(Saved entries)
- - - - -

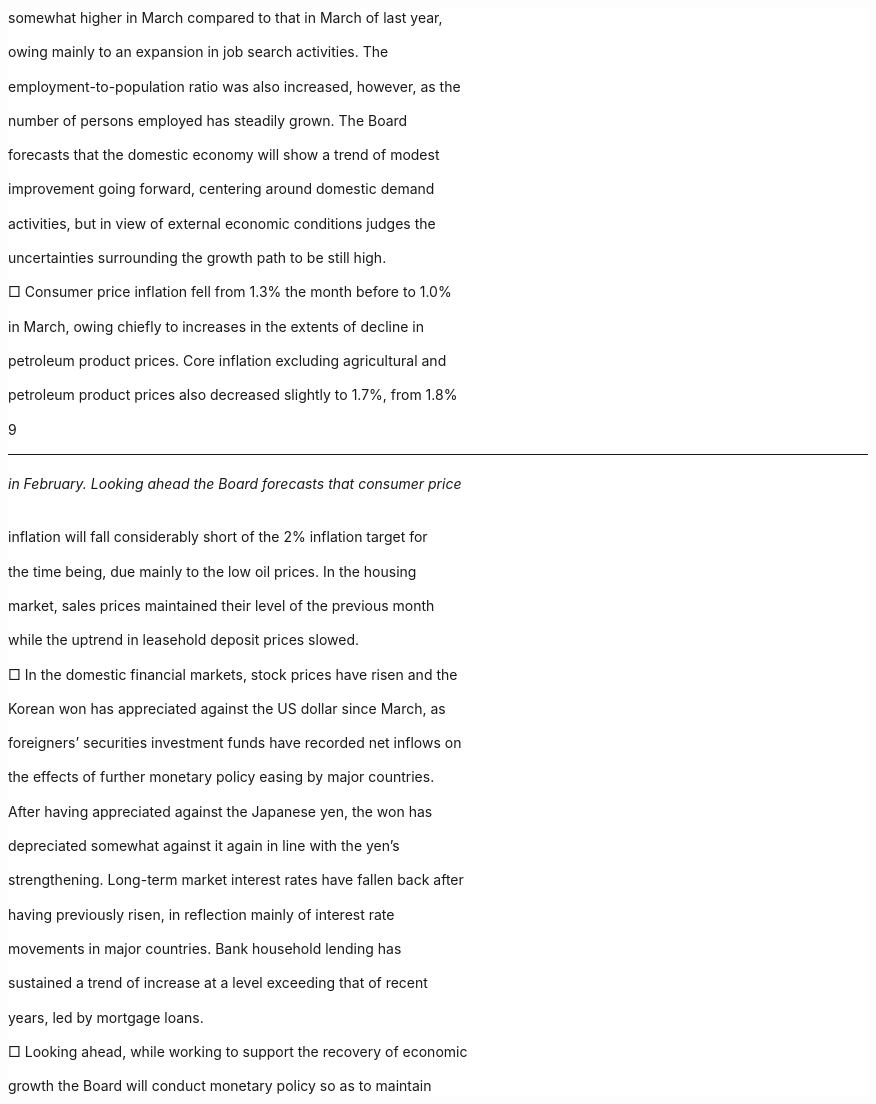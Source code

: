  somewhat higher in March compared to that in March of last year,

 owing mainly to an expansion in job search activities. The

 employment-to-population ratio was also increased, however, as the

 number of persons employed has steadily grown. The Board

 forecasts that the domestic economy will show a trend of modest

 improvement going forward, centering around domestic demand

 activities, but in view of external economic conditions judges the

 uncertainties surrounding the growth path to be still high.

 □ Consumer price inflation fell from 1.3% the month before to 1.0%

 in March, owing chiefly to increases in the extents of decline in

 petroleum product prices. Core inflation excluding agricultural and

 petroleum product prices also decreased slightly to 1.7%, from 1.8%

9


-----

###### in February. Looking ahead the Board forecasts that consumer price

 inflation will fall considerably short of the 2% inflation target for

 the time being, due mainly to the low oil prices. In the housing

 market, sales prices maintained their level of the previous month

 while the uptrend in leasehold deposit prices slowed.

 □ In the domestic financial markets, stock prices have risen and the

 Korean won has appreciated against the US dollar since March, as

 foreigners’ securities investment funds have recorded net inflows on

 the effects of further monetary policy easing by major countries.

 After having appreciated against the Japanese yen, the won has

 depreciated somewhat against it again in line with the yen’s

 strengthening. Long-term market interest rates have fallen back after

 having previously risen, in reflection mainly of interest rate

 movements in major countries. Bank household lending has

 sustained a trend of increase at a level exceeding that of recent

 years, led by mortgage loans.

 □ Looking ahead, while working to support the recovery of economic

 growth the Board will conduct monetary policy so as to maintain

- - - - -

Prompt
Your answer must be an exact copy of the lines from the start of the entries through the line with "while the uptrend", with no pictures.

Answer space
Source code

:  somewhat higher in March compared to that in March of last year,

 owing mainly to an expansion in job search activities. The

 employment-to-population ratio was also increased, however, as the

 number of persons employed has steadily grown. The Board

 forecasts that the domestic economy will show a trend of modest

 improvement going forward, centering around domestic demand

 activities, but in view of external economic conditions judges the

 uncertainties surrounding the growth path to be still high.

 □ Consumer price inflation fell from 1.3% the month before to 1.0%

 in March, owing chiefly to increases in the extents of decline in

 petroleum product prices. Core inflation excluding agricultural and

 petroleum product prices also decreased slightly to 1.7%, from 1.8%

9


-----

###### in February. Looking ahead the Board forecasts that consumer price

 inflation will fall considerably short of the 2% inflation target for

 the time being, due mainly to the low oil prices. In the housing

 market, sales prices maintained their level of the previous month

 while the uptrend in leasehold deposit prices slowed.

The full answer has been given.